DOIS CONTOS QUE REGISTRAM O
FUTEBOL ARTE COMO FORMA DE GLORIFICAR A DOR DE QUEM PERDE A FÉ NA SELEÇÃO
NACIONAL:
DORA
meu
pé torceu, meu coração também. esses dias tortos. de gelo no pé. Não ando e
também não leio nada. Porque ler se é preciso pôr a bolsa térmica de vinte em
vinte minutos sobre a lesão e pior que isso só a derrota deslavada na alma
quando o time não avança as horas não avançam e o inimigo vem com toda a força
sobre-humana e arranca o coração da boca e deixa aos prantos a nação
desfigurada de chuteira em prantos e eu nada a ver com isso porque Dora foi
embora e me deixou com aquela dor imensa um vazio coração partido estilhaços
por toda a sala onde víamos os jogos da seleção espanhola alemã italiana e ela
me fazia cafuné e sorria pois não entendia quase nada do esporte bretão e mesmo
assim se comprazia em torcer pelo meu entusiasmo juvenil quando alguma
jogada maravilhosa saía de algum lance inusitado do centroavante e alçava
a rede e tocava a alma de encantamento e de contente ficava a sorrir feito
menino e ela embevecida oferecia uma cerveja e me olhava com doces confortos de
mulher que não entendia nada de quase nada, mas me fazia quase feliz na sua
muda capacidade de não interferir nas miudezas da algazarra dos
homens mirins que somos em quase todo tempo. somos mirins. e elas, as
mulheres mães, que sabem olhar e não perguntar, sabem o momento exato de pegar
a cerveja e trazer no ponto sem que fique choca e lambem nossa
ferida até que cure e vão até o tanque lavar nossas meias e trazem nossa roupa
cheirosa e limpa, os sapatos reluzentes.
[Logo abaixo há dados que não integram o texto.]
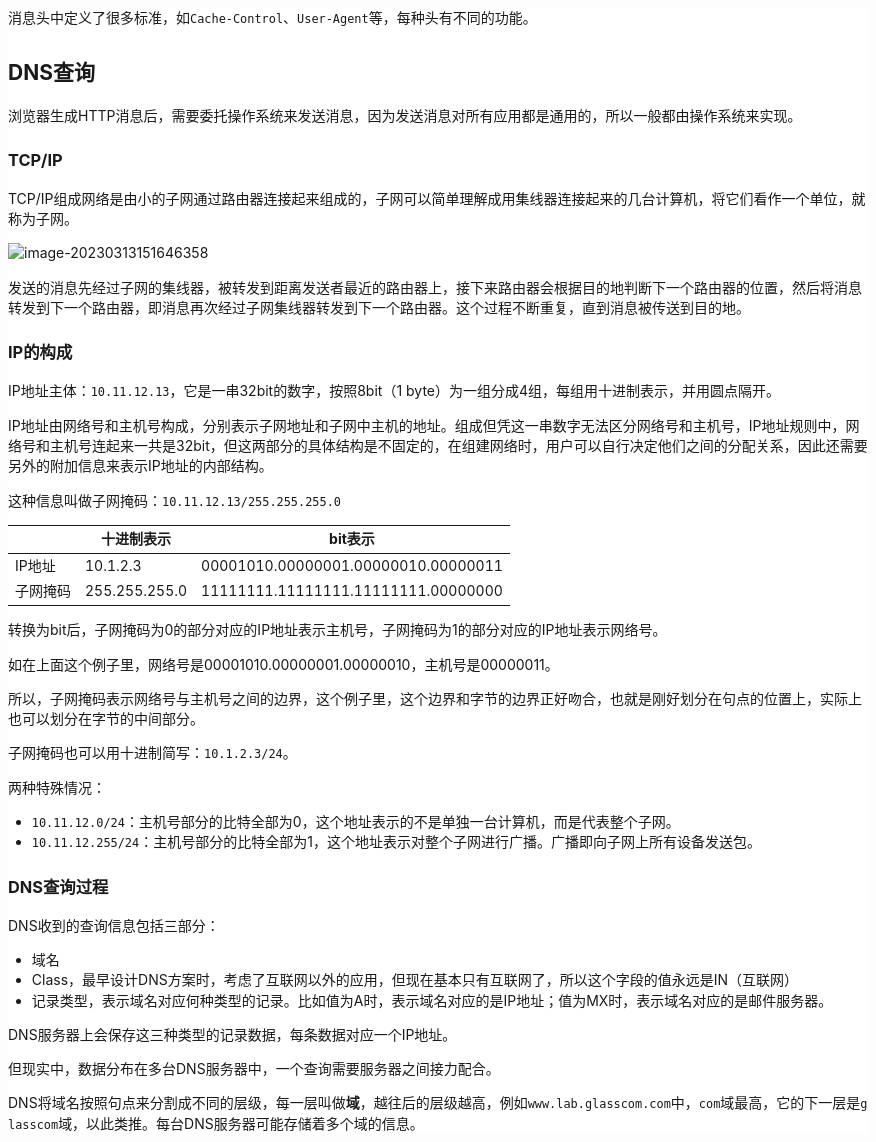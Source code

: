 消息头中定义了很多标准，如`Cache-Control`、`User-Agent`等，每种头有不同的功能。

## DNS查询

浏览器生成HTTP消息后，需要委托操作系统来发送消息，因为发送消息对所有应用都是通用的，所以一般都由操作系统来实现。

### TCP/IP

TCP/IP组成网络是由小的子网通过路由器连接起来组成的，子网可以简单理解成用集线器连接起来的几台计算机，将它们看作一个单位，就称为子网。

![image-20230313151646358](https://love-js-img-bed.oss-ap-northeast-1.aliyuncs.com/image-20230313151646358.png)

发送的消息先经过子网的集线器，被转发到距离发送者最近的路由器上，接下来路由器会根据目的地判断下一个路由器的位置，然后将消息转发到下一个路由器，即消息再次经过子网集线器转发到下一个路由器。这个过程不断重复，直到消息被传送到目的地。

### IP的构成

IP地址主体：`10.11.12.13`，它是一串32bit的数字，按照8bit（1 byte）为一组分成4组，每组用十进制表示，并用圆点隔开。

IP地址由网络号和主机号构成，分别表示子网地址和子网中主机的地址。组成但凭这一串数字无法区分网络号和主机号，IP地址规则中，网络号和主机号连起来一共是32bit，但这两部分的具体结构是不固定的，在组建网络时，用户可以自行决定他们之间的分配关系，因此还需要另外的附加信息来表示IP地址的内部结构。

这种信息叫做子网掩码：`10.11.12.13/255.255.255.0`

|          | 十进制表示    | bit表示                             |
| -------- | ------------- | ----------------------------------- |
| IP地址   | 10.1.2.3      | 00001010.00000001.00000010.00000011 |
| 子网掩码 | 255.255.255.0 | 11111111.11111111.11111111.00000000 |

转换为bit后，子网掩码为0的部分对应的IP地址表示主机号，子网掩码为1的部分对应的IP地址表示网络号。

如在上面这个例子里，网络号是00001010.00000001.00000010，主机号是00000011。

所以，子网掩码表示网络号与主机号之间的边界，这个例子里，这个边界和字节的边界正好吻合，也就是刚好划分在句点的位置上，实际上也可以划分在字节的中间部分。

子网掩码也可以用十进制简写：`10.1.2.3/24`。

两种特殊情况：

- `10.11.12.0/24`：主机号部分的比特全部为0，这个地址表示的不是单独一台计算机，而是代表整个子网。
- `10.11.12.255/24`：主机号部分的比特全部为1，这个地址表示对整个子网进行广播。广播即向子网上所有设备发送包。

### DNS查询过程

DNS收到的查询信息包括三部分：

- 域名
- Class，最早设计DNS方案时，考虑了互联网以外的应用，但现在基本只有互联网了，所以这个字段的值永远是IN（互联网）
- 记录类型，表示域名对应何种类型的记录。比如值为A时，表示域名对应的是IP地址；值为MX时，表示域名对应的是邮件服务器。

DNS服务器上会保存这三种类型的记录数据，每条数据对应一个IP地址。

但现实中，数据分布在多台DNS服务器中，一个查询需要服务器之间接力配合。

DNS将域名按照句点来分割成不同的层级，每一层叫做**域**，越往后的层级越高，例如`www.lab.glasscom.com`中，`com`域最高，它的下一层是`glasscom`域，以此类推。每台DNS服务器可能存储着多个域的信息。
Só ela, e Dora, e aquelas que
como ela, sabem cozinhar segredos divinais e pôr à mesa como convém e
na hora certeira e sem tropeço algum, tudo no lugar. Dora dos meus sonhos, sem
reclamações, só chamegos e deleites sem fim. Era uma luz no caminho dos meus
desesperos, minha musa, Dora, me traria o gelo, agora...
Márcia Lahtermaher
BOLA DE MEIA, BOLA DE
GUDE
Bar Amarelinho cidade becos culturais cheios
de rostos estranhos palavras de ordem apelos de confraternização em
desconfiança generalizada mistura de frango frito com talharim ao sugo Andando
pela calçada rumo ao Hexa eu passo diante de um bar que exibe um jogo onde a
seleção canarinho perde por um a zero Dentro da enfermagem jurei minha última
cerveja enquanto prostitutas lá fora esperavam pela enfermeira do turno da
noite para reabastecimento de camisinhas gratuitas Andando pela calçada rumo ao
Hexa eu passo diante de um bar que exibe um jogo onde a seleção canarinho perde
por dois a zero Eu a lamentar pela velha mendiga que chora sentada na porta de
aço da farmácia fechada ainda úmida pela chuva da madrugada onde ela diz que
não se sente brasileira e que na verdade ninguém a vê como tal Andando pela
calçada rumo ao Hexa eu passo diante de um bar que exibe um jogo onde a seleção
canarinho perde por três a zero Seguindo a esmo eu piso nas calçadas de ondas
negras e brancas silenciosamente sincronizadas que guiam e ilustram meus passos solitários pelo calçadão deserto de
Copacabana Andando
pela calçada rumo ao Hexa eu passo diante de um bar que exibe um jogo onde a
seleção canarinho perde por quatro a zero
Agora eu esmurro o vento mas eu menino queria ter punhos de homem bruto para
entrar numa academia de box e esmurrar o saco de areia até me tornar profissional
no ramo Andando
pela calçada rumo ao Hexa eu passo diante de um bar que exibe um jogo onde a
seleção canarinho perde por cinco a zero Sapatos eu tive muitos chinelos tive
poucos a arte me adotou para depois me deixar à míngua então dedico a ela minha
atual falta de chinelos e meu costume de chutar tampinhas que encontro pela rua
Andando pela calçada rumo ao Hexa eu passo diante de um bar que exibe um jogo
onde a seleção canarinho perde por seis a zero Perdido em noite de haicai com
uma sílaba iluminada na ponta da língua que subitamente evaporou da memória que
presumo fraca pela falta de vitamina e sais minerais Andando pela calçada rumo
ao Hexa eu passo diante de um bar que exibe um jogo onde a seleção canarinho
perde por sete a zero Demasiado chapado para resistir vou caindo irrestrito na
calçada da fama na qual eu peço que esqueçam o meu nome ao afundar os pés no
cimento mole de uma obra para contenção de enchentes.